If I have to do the weekly shop (which is Mr HB’s job, on the basis that ‘I spend too much’), I like to go first thing – I didn’t during lockdown, of course, as the early hours were a time for vulnerable folk to shop. Driving out the village at 6:20am always feels a little exciting – so much of my life is house and child-bound and yes, I might be awake early, but getting out of the house is another story.
It’s still our first year at the new house, so my spirits rose as I passed a tree in full blossom on the side of the A7. The Japanese have it right with hanami, a tree full of flower is something to take time over, celebrate.
Yesterday was Blossom Watch day. Grateful to be on trend, for a change.
The wind has been what I believe is known as ‘blowing a hooley’ these past two nights. March is coming in like the proverbial lion, roaring through the trees behind the house as we lie cosy in bed.
You say you wonder how much quieter it is on the other side of the street. That it’s like being in bed on a ferry, or with the dehumidifier on.
I say I wouldn’t swap our house with any of the others around here. I couldn’t believe we found a new build with a view of trees over a valley out the back. It was the main thing that made me sure this was the house for us.
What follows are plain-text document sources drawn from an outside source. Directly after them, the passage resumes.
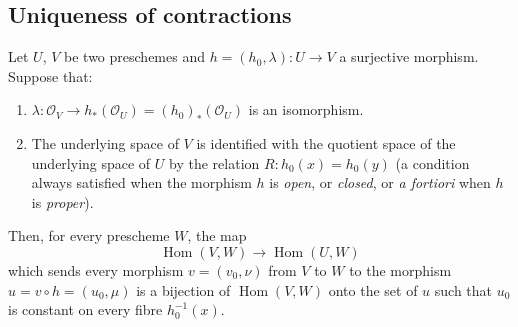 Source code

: \subsection{Uniqueness of contractions}
\label{subsection:II.8.11}

\begin{lemma}[8.11.1]
\label{II.8.11.1}
Let $U$, $V$ be two preschemes and
$h=(h_0,\lambda):U\to V$ a surjective morphism. Suppose that:
\begin{enumerate}
  \item[$1^\circ$]
  $\lambda:\mathcal{O}_V\to h_*(\mathcal{O}_U)
  =(h_0)_*(\mathcal{O}_U)$ is an isomorphism.
  \item[$2^\circ$] The underlying space of $V$ is identified with the
  quotient space of the underlying space of $U$ by the relation
  $R:h_0(x)=h_0(y)$ \textup{(a condition always satisfied when the morphism $h$ is
  \emph{open}, or \emph{closed}, or \emph{a fortiori} when $h$ is \emph{proper})}.
\end{enumerate}
Then, for every prescheme $W$, the map
\begin{equation}
\label{II.8.11.1.1}
  \operatorname{Hom}(V,W)\longrightarrow\operatorname{Hom}(U,W)
\tag{8.11.1.1}
\end{equation}
which sends every morphism $v=(v_0,\nu)$ from $V$ to $W$ to the
morphism $u=v\circ h=(u_0,\mu)$ is a bijection of
$\operatorname{Hom}(V,W)$ onto the set of $u$ such that $u_0$ is
constant on every fibre $h_0^{-1}(x)$.
\end{lemma}

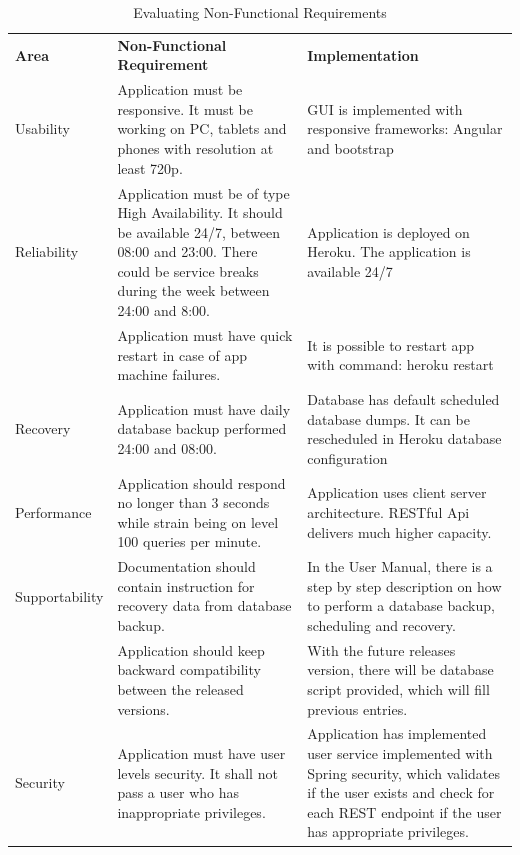 \documentclass[a4paper,11pt,twoside]{report}
\theoremstyle{definition}
\begin{document}
\begin{longtable}{|p{3cm}|p{7cm}|p{6cm}|}
\caption[Evaluating Non-Functional Requirements]{Evaluating Non-Functional Requirements}
\label{Evaluating Non-Functional Requirements}
\centering
\tabularnewline

\hline
\textbf{Area} & \textbf{Non-Functional Requirement} & \textbf{Implementation} \\ \hline
Usability & Application must be responsive. It must be working on PC, tablets and phones with resolution at least 720p. & GUI is implemented with responsive frameworks: Angular and bootstrap \\ \hline
Reliability & Application must be of type High Availability. It should be available
24/7, between 08:00 and 23:00. There could be service breaks during the week between 24:00 and 8:00. & Application is deployed on Heroku. The application is available 24/7 \\ \cline{2-3}
& Application must have quick restart in case of app machine failures. & It is possible to restart app with command: heroku restart \\ \hline
Recovery & Application must have daily database backup performed 24:00 and 08:00. & 
Database has default scheduled database dumps. It can be rescheduled in Heroku database configuration \\ \hline
Performance & Application should respond no longer than 3 seconds while strain being on level 100 queries per minute. & Application uses client server architecture. RESTful Api delivers much higher capacity. \\ \hline
Supportability & Documentation should contain instruction for recovery data from
database backup. & In the User Manual, there is a step by step description on how to perform a database backup, scheduling  and recovery. \\ \cline{2-3}
& Application should keep backward compatibility between the released versions. & With the future releases version, there will be database script provided, which will fill previous entries. \\ \hline
Security & Application must have user levels security. It shall not pass a user who has inappropriate privileges. & Application has implemented user service implemented with Spring security, which validates if the user exists and check for each REST endpoint if the user has appropriate privileges. \\ \hline

\end{longtable}
\end{document}
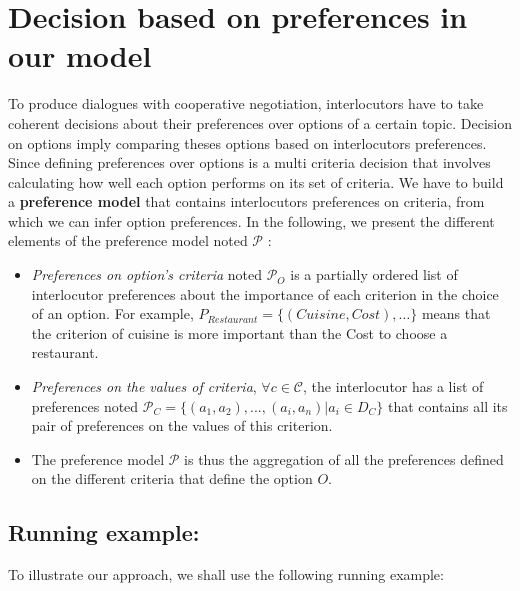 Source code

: \documentclass{llncs}
\begin{document}
\section{Decision based on preferences in our model}
\par To produce  dialogues with cooperative negotiation, interlocutors have to take coherent decisions about their preferences over options of a certain topic. Decision on options imply comparing theses options based on interlocutors preferences.  
 Since defining preferences over options is a multi criteria decision that involves calculating how well each option performs on its set of criteria. We have to build a \textbf{preference model }that contains interlocutors preferences on criteria, from which we can infer option preferences.  
In the following, we present the different elements of the preference model noted \textbf{$\mathcal{P}$} : 
\begin{itemize}
	\item \textit{Preferences on option's criteria} noted $\mathcal{P}_O$ is a partially ordered list of interlocutor preferences about the importance of each criterion in the choice of an option. For example, $ P_{Restaurant} = \{(Cuisine, Cost), \ldots\} $
	means that the criterion of cuisine is more important than the Cost to choose a restaurant. 
	\item  \textit{Preferences on the values of criteria}, $\forall c \in \mathcal{C}$, the interlocutor has a list of preferences noted $\mathcal{P}_C = \{(a_1, a_2), ..., (a_i,a_n) | a_i \in D_C \}$ that contains all its pair of preferences on the values of this criterion. 
	\item The preference model \textbf{$\mathcal{P}$} is thus the aggregation of all the preferences defined on the different criteria that define the option $O$. 

\end{itemize}
 \subsection{Running example:} 
 To illustrate our approach, we shall use the following running example:
 
\end{document}
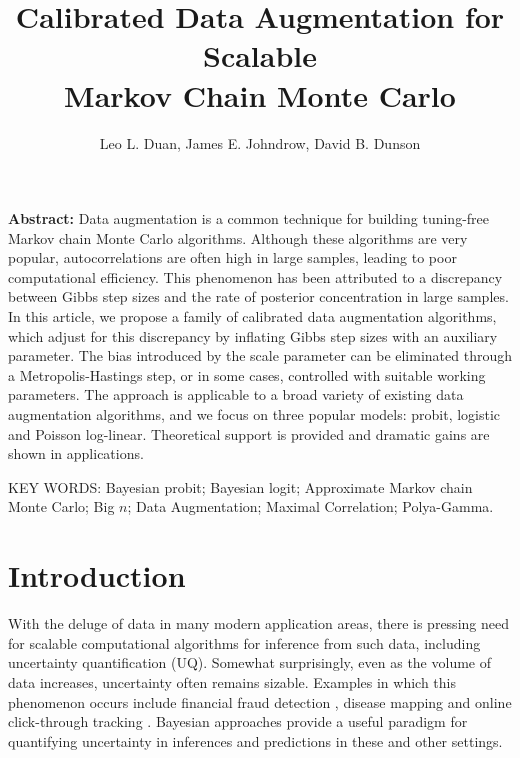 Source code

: \documentclass[10pt]{article}
\title
{{Calibrated Data Augmentation for Scalable \\ Markov Chain Monte Carlo}}
\author{
     Leo L. Duan,
     James E. Johndrow,
     David B. Dunson
}
\begin{document}
    
\maketitle

{\bf Abstract:} Data augmentation is a common technique for building tuning-free Markov chain Monte Carlo algorithms. Although these algorithms are very popular, 
autocorrelations are often high in large samples, leading to poor computational efficiency.  This phenomenon has been attributed to a discrepancy between Gibbs step sizes and the rate of posterior concentration in large samples.  In this article, we propose a family of calibrated data augmentation algorithms, which adjust for this discrepancy by inflating Gibbs step sizes with an auxiliary parameter. The bias introduced by the scale parameter can be eliminated through a Metropolis-Hastings step, or in some cases, controlled with suitable working parameters. The approach is applicable to a broad variety of existing data augmentation algorithms, and we focus on three popular models: probit, logistic and Poisson log-linear.  Theoretical support is provided and dramatic gains are shown in applications.
\vskip 12pt

{\noindent  KEY WORDS:  Bayesian probit; Bayesian logit; Approximate Markov chain Monte Carlo; Big $n$; Data Augmentation; Maximal Correlation; Polya-Gamma.}
{}

\section{Introduction}

With the deluge of data in many modern application areas, there is pressing need for scalable computational algorithms for inference from such data, including uncertainty quantification (UQ).  Somewhat surprisingly, even as the volume of data increases, uncertainty often remains sizable.  Examples in which this phenomenon occurs include financial fraud detection \citep{ngai2011application}, disease mapping \citep{wakefield2007disease} and online click-through tracking \citep{wang2010click}.  Bayesian approaches provide a useful paradigm for quantifying uncertainty in inferences and predictions in these and other settings.
\end{document}
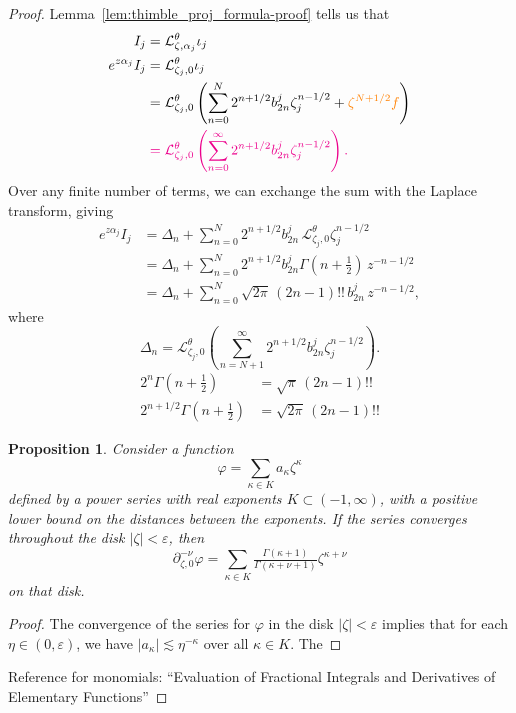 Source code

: \documentclass{article}
\newcommand{\laplace}{\mathcal{L}}
\theoremstyle{definition}
\theoremstyle{plain}
\newtheorem{prop}[definition]{Proposition}
\newenvironment{verify}{\color{ForestGreen}}{\color{black}}
\begin{document}
{\begin{proof}
\color{RoyalBlue}
Lemma~\ref{lem:thimble_proj_formula-proof} tells us that
\begin{align*}
I_j & = \laplace_{\zeta, \alpha_j}^\theta \iota_j \\
e^{z\alpha_j} I_j & = \laplace_{\zeta_j, 0}^\theta \iota_j \\
& = \laplace_{\zeta_j, 0}^\theta \left( \sum_{n = 0}^N 2^{n+1/2} b_{2n}^j \zeta_j^{n - 1/2} + \textcolor{orange}{\zeta^{N+1/2} f}\right) \\
& \color{magenta} = \laplace_{\zeta_j, 0}^\theta \left( \sum_{n = 0}^\infty 2^{n+1/2} b_{2n}^j \zeta_j^{n - 1/2} \right).
\end{align*}
Over any finite number of terms, we can exchange the sum with the Laplace transform, giving
\begin{align*}
e^{z\alpha_j} I_j & = \Delta_n + \sum_{n = 0}^N 2^{n+1/2} b_{2n}^j\,\laplace_{\zeta_j, 0}^\theta \zeta_j^{n - 1/2} \\
& = \Delta_n + \sum_{n = 0}^N 2^{n+1/2} b_{2n}^j \Gamma(n + \tfrac{1}{2})\,z^{-n - 1/2} \\
& = \Delta_n + \sum_{n = 0}^N \sqrt{2\pi}\,(2n - 1)!!\,b_{2n}^j\,z^{-n - 1/2},
\end{align*}
where
\[ \Delta_n = \laplace_{\zeta_j, 0}^\theta \left( \sum_{n = N+1}^\infty 2^{n+1/2} b_{2n}^j \zeta_j^{n - 1/2} \right). \]
\begin{verify}
\begin{align*}
2^n \Gamma(n + \tfrac{1}{2}) & = \sqrt{\pi}\,(2n - 1)!! \\
2^{n + 1/2} \Gamma(n + \tfrac{1}{2}) & = \sqrt{2\pi}\,(2n - 1)!!
\end{align*}
\end{verify}

\begin{prop}
Consider a function
\[ \varphi = \sum_{\kappa \in K} a_\kappa \zeta^\kappa \]
defined by a power series with real exponents $K \subset (-1, \infty)$, with a positive lower bound on the distances between the exponents. If the series converges throughout the disk $|\zeta| < \varepsilon$, then
\[ \partial_{\zeta, 0}^{-\nu} \varphi = \sum_{\kappa \in K} \tfrac{\Gamma(\kappa+1)}{\Gamma(\kappa+\nu+1)} \zeta^{\kappa + \nu} \]
on that disk.
\end{prop}
\begin{proof}
The convergence of the series for $\varphi$ in the disk $|\zeta| < \varepsilon$ implies that for each $\eta \in (0, \varepsilon)$, we have $|a_\kappa| \lesssim \eta^{-\kappa}$ over all $\kappa \in K$. The
\end{proof}
\begin{verify}
Reference for monomials: ``Evaluation of Fractional Integrals and Derivatives of Elementary Functions''


\end{verify}
\end{proof}}
\end{document}
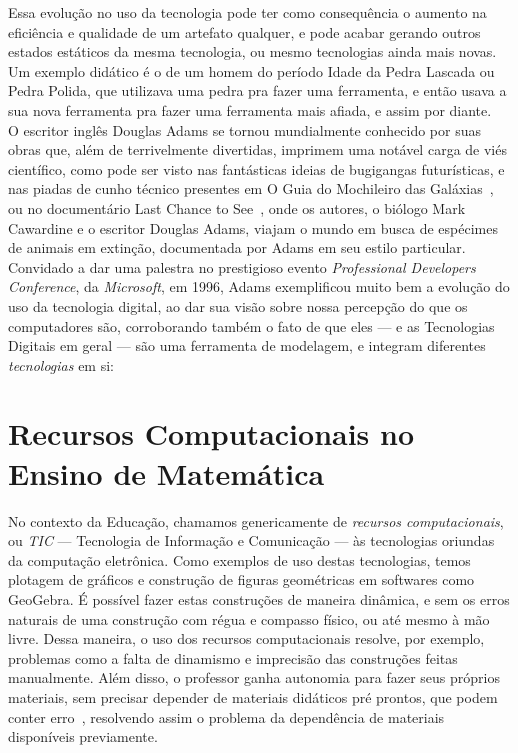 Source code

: Essa evolução no uso da tecnologia pode ter como consequência o aumento na eficiência e qualidade de um artefato qualquer, e pode acabar gerando outros estados estáticos da mesma tecnologia, ou mesmo tecnologias ainda mais novas. Um exemplo didático é o de um homem do período Idade da Pedra Lascada ou Pedra Polida, que utilizava uma pedra pra fazer uma ferramenta, e então usava a sua nova ferramenta pra fazer uma ferramenta mais afiada, e assim por diante.
\\


O escritor inglês Douglas Adams se tornou mundialmente conhecido por suas obras que, além de terrivelmente divertidas, imprimem uma notável carga de viés científico, como pode ser visto nas fantásticas ideias de bugigangas futurísticas, e nas piadas de cunho técnico presentes em O Guia do Mochileiro das Galáxias~\cite{adams2004guia}, ou no documentário Last Chance to See~\cite{adams2013last}, onde os autores, o biólogo Mark Cawardine e o escritor Douglas Adams, viajam o mundo em busca de espécimes de animais em extinção, documentada por Adams em seu estilo particular. Convidado a dar uma palestra no prestigioso evento \textit{Professional Developers Conference}, da \textit{Microsoft}, em 1996, Adams exemplificou muito bem a evolução do uso da tecnologia digital, ao dar sua visão sobre nossa percepção do que os computadores são, corroborando também o fato de que eles --- e as Tecnologias Digitais em geral --- são uma ferramenta de modelagem, e integram diferentes \textit{tecnologias} em si:
\\





\section{Recursos Computacionais no Ensino de Matemática}
No contexto da Educação, chamamos genericamente de \textit{recursos computacionais}, ou \textit{TIC} --- Tecnologia de Informação e Comunicação --- às tecnologias oriundas da computação eletrônica. Como exemplos de uso destas tecnologias, temos plotagem de gráficos e construção de figuras geométricas em softwares como GeoGebra. É possível fazer estas construções de maneira dinâmica, e sem os erros naturais de uma construção com régua e compasso físico, ou até mesmo à mão livre. Dessa maneira, o uso dos recursos computacionais resolve, por exemplo, problemas como a falta de dinamismo e imprecisão das construções feitas manualmente. Além disso, o professor ganha autonomia para fazer seus próprios materiais, sem precisar depender de materiais didáticos pré prontos, que podem conter erro~\cite{humberto-sbm}, resolvendo assim o problema da dependência de materiais disponíveis previamente. 


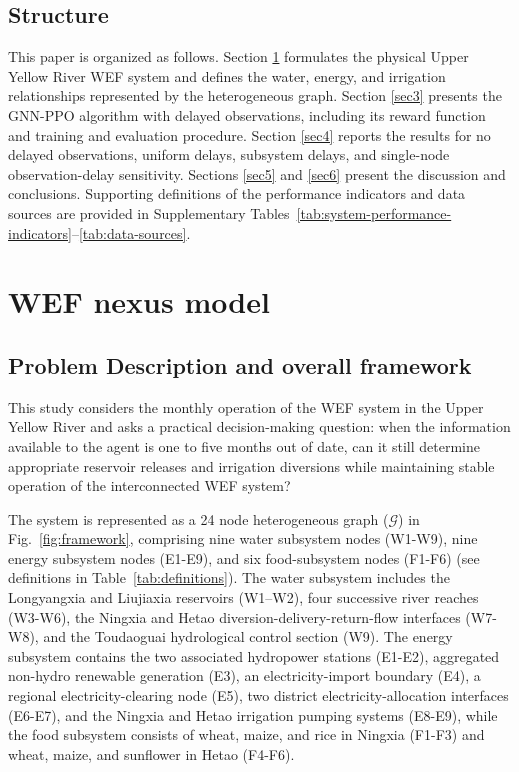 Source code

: \documentclass [a4paper,fleqn] {cas-dc}
\begin{document}
\subsection{Structure} \label{sec13}
This paper is organized as follows. Section \ref{sec2} formulates the physical Upper Yellow River WEF system and defines the water, energy, and irrigation relationships represented by the heterogeneous graph. Section \ref{sec3} presents the GNN-PPO algorithm with delayed observations, including its reward function and training and evaluation procedure. Section \ref{sec4} reports the results for no delayed observations, uniform delays, subsystem delays, and single-node observation-delay sensitivity. Sections \ref{sec5} and \ref{sec6} present the discussion and conclusions. Supporting definitions of the performance indicators and data sources are provided in Supplementary Tables~\ref{tab:system-performance-indicators}--\ref{tab:data-sources}.



\section{WEF nexus model} \label{sec2}

\subsection{Problem Description and overall framework}

\label{sec21}
This study considers the monthly operation of the WEF system in the Upper Yellow River and asks a practical decision-making question: when the information available to the agent is one to five months out of date, can it still determine appropriate reservoir releases and irrigation diversions while maintaining stable operation of the interconnected WEF system? 

The system is represented as a 24 node heterogeneous graph ($\mathcal{G}$) in Fig.~\ref{fig:framework}, comprising nine water subsystem nodes (W1-W9), nine energy subsystem nodes (E1-E9), and six food-subsystem nodes (F1-F6) (see definitions in Table~\ref{tab:definitions}). The water subsystem includes the Longyangxia and Liujiaxia reservoirs (W1--W2), four successive river reaches (W3-W6), the Ningxia and Hetao diversion-delivery-return-flow interfaces (W7-W8), and the Toudaoguai hydrological control section (W9). The energy subsystem contains the two associated hydropower stations (E1-E2), aggregated non-hydro renewable generation (E3), an electricity-import boundary (E4), a regional electricity-clearing node (E5), two district electricity-allocation interfaces (E6-E7), and the Ningxia and Hetao irrigation pumping systems (E8-E9), while the food subsystem consists of wheat, maize, and rice in Ningxia (F1-F3) and wheat, maize, and sunflower in Hetao (F4-F6).
\end{document}
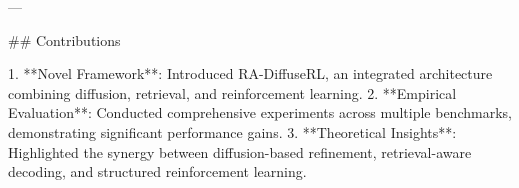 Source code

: ---

## Contributions

1. **Novel Framework**: Introduced RA-DiffuseRL, an integrated architecture combining diffusion, retrieval, and reinforcement learning.
2. **Empirical Evaluation**: Conducted comprehensive experiments across multiple benchmarks, demonstrating significant performance gains.
3. **Theoretical Insights**: Highlighted the synergy between diffusion-based refinement, retrieval-aware decoding, and structured reinforcement learning. 

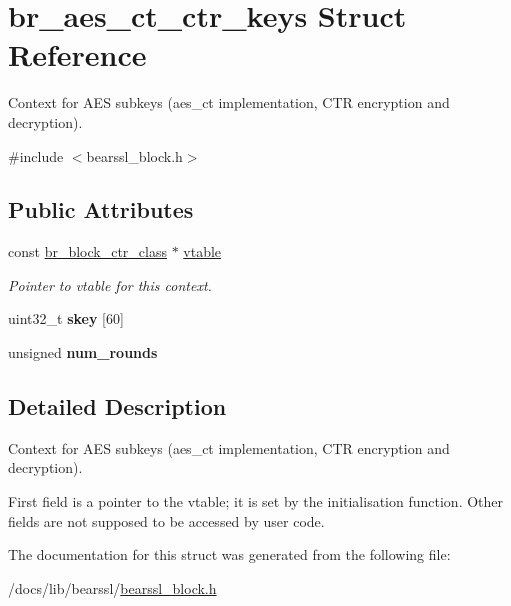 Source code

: \hypertarget{structbr__aes__ct__ctr__keys}{}\section{br\+\_\+aes\+\_\+ct\+\_\+ctr\+\_\+keys Struct Reference}
\label{structbr__aes__ct__ctr__keys}


Context for A\+ES subkeys ({\ttfamily aes\+\_\+ct} implementation, C\+TR encryption and decryption).  




{\ttfamily \#include $<$bearssl\+\_\+block.\+h$>$}

\subsection*{Public Attributes}
\begin{DoxyCompactItemize}
\item 
\mbox{\label{structbr__aes__ct__ctr__keys_af1bb322ecd571a1a99529ceac021775f}} 
const \hyperlink{bearssl__block_8h_a8934ac58af503220bfb6e6cbc2cfb209}{br\+\_\+block\+\_\+ctr\+\_\+class} $\ast$ \hyperlink{structbr__aes__ct__ctr__keys_af1bb322ecd571a1a99529ceac021775f}{vtable}
\begin{DoxyCompactList}\small\item\em Pointer to vtable for this context. \end{DoxyCompactList}\item 
\mbox{\label{structbr__aes__ct__ctr__keys_accd7fdfc8f750cb9db05dfe3cefd593e}} 
uint32\+\_\+t {\bfseries skey} \mbox{[}60\mbox{]}
\item 
\mbox{\label{structbr__aes__ct__ctr__keys_a350a40e14a23515e073aeccf18e4580a}} 
unsigned {\bfseries num\+\_\+rounds}
\end{DoxyCompactItemize}


\subsection{Detailed Description}
Context for A\+ES subkeys ({\ttfamily aes\+\_\+ct} implementation, C\+TR encryption and decryption). 

First field is a pointer to the vtable; it is set by the initialisation function. Other fields are not supposed to be accessed by user code. 

The documentation for this struct was generated from the following file\+:\begin{DoxyCompactItemize}
\item 
/docs/lib/bearssl/\hyperlink{bearssl__block_8h}{bearssl\+\_\+block.\+h}\end{DoxyCompactItemize}
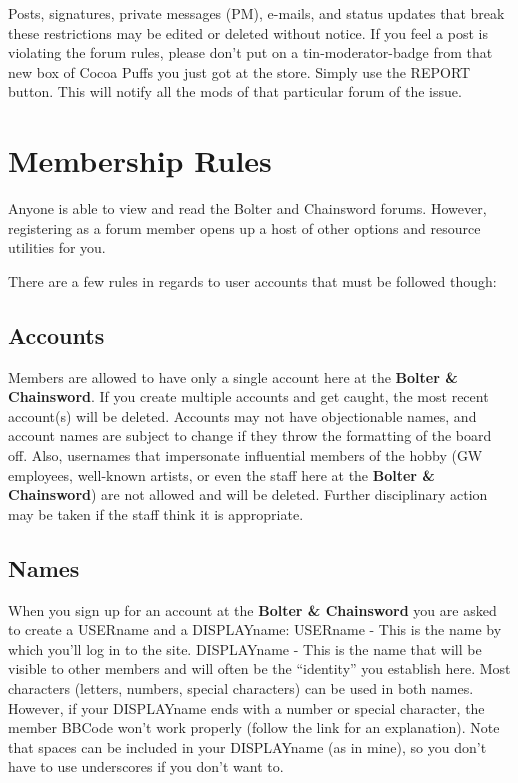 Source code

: \documentclass[12pt]{article}
\newcommand{\bnc}{{\textbf{Bolter \& Chainsword}}}%
\begin{document}
Posts, signatures, private messages (PM), e-mails, and status updates 
that break these restrictions may be edited or deleted without notice. 
If you feel a post is violating the forum rules, please don't put on a 
tin-moderator-badge from that new box of Cocoa Puffs you just got at 
the store. Simply use the REPORT button. This will notify all the mods 
of that particular forum of the issue.


\section{Membership Rules}


Anyone is able to view and read the Bolter and Chainsword forums. 
However, registering as a forum member opens up a host of other options 
and resource utilities for you.

There are a few rules in regards to user accounts that must be followed 
though:

\subsection{Accounts}


Members are allowed to have only a single account here at the 
{\bnc}. If you create multiple accounts and get caught, the most 
recent account(s) will be deleted. Accounts may not have objectionable 
names, and account names are subject to change if they throw the 
formatting of the board off. Also, usernames that impersonate 
influential members of the hobby (GW employees, well-known artists, or 
even the staff here at the {\bnc}) are not allowed and 
will be deleted. Further disciplinary action may be taken if the staff 
think it is appropriate.

\subsection{Names}

When you sign up for an account at the {\bnc} you are asked to create a 
USERname and a DISPLAYname:
USERname - This is the name by which you'll log in to the site.
DISPLAYname - This is the name that will be visible to other members 
and will often be the ``identity'' you establish here.
Most characters (letters, numbers, special characters) can be used in 
both names. However, if your DISPLAYname ends with a number or special 
character, the member BBCode won't work properly (follow the link for 
an explanation). Note that spaces can be included in your DISPLAYname 
(as in mine), so you don't have to use underscores if you don't want to.
\end{document}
The wind pushes itself through the branches. I cover myself up with the duvet and the blanket, and drift off into peaceful sweet sleep.
I walk carefully, through a natural tunnel – one that you could easily miss – fringed with needled branches. Then the space unfolds itself out into the living cathedral of a circular yew tree.
The shouts of the children become half-remembered, as I taste the quiet that lingers in the air here, a flavour of peace. Even bird song is hushed. The silence, or muted noise, as the children duck under branches, disappearing into the network of spreading branches, holds poignancy within a twigged basket.
I breathe the green and brown smell: fresh growth and old wood. As I move through filtered light, drawn as always to touch the rough bark of the largest trunk, feeling this wood of a thousand years, a million needles cast off under my feet. An indoor outdoors.
Calm replaces my busy, and I am at peace.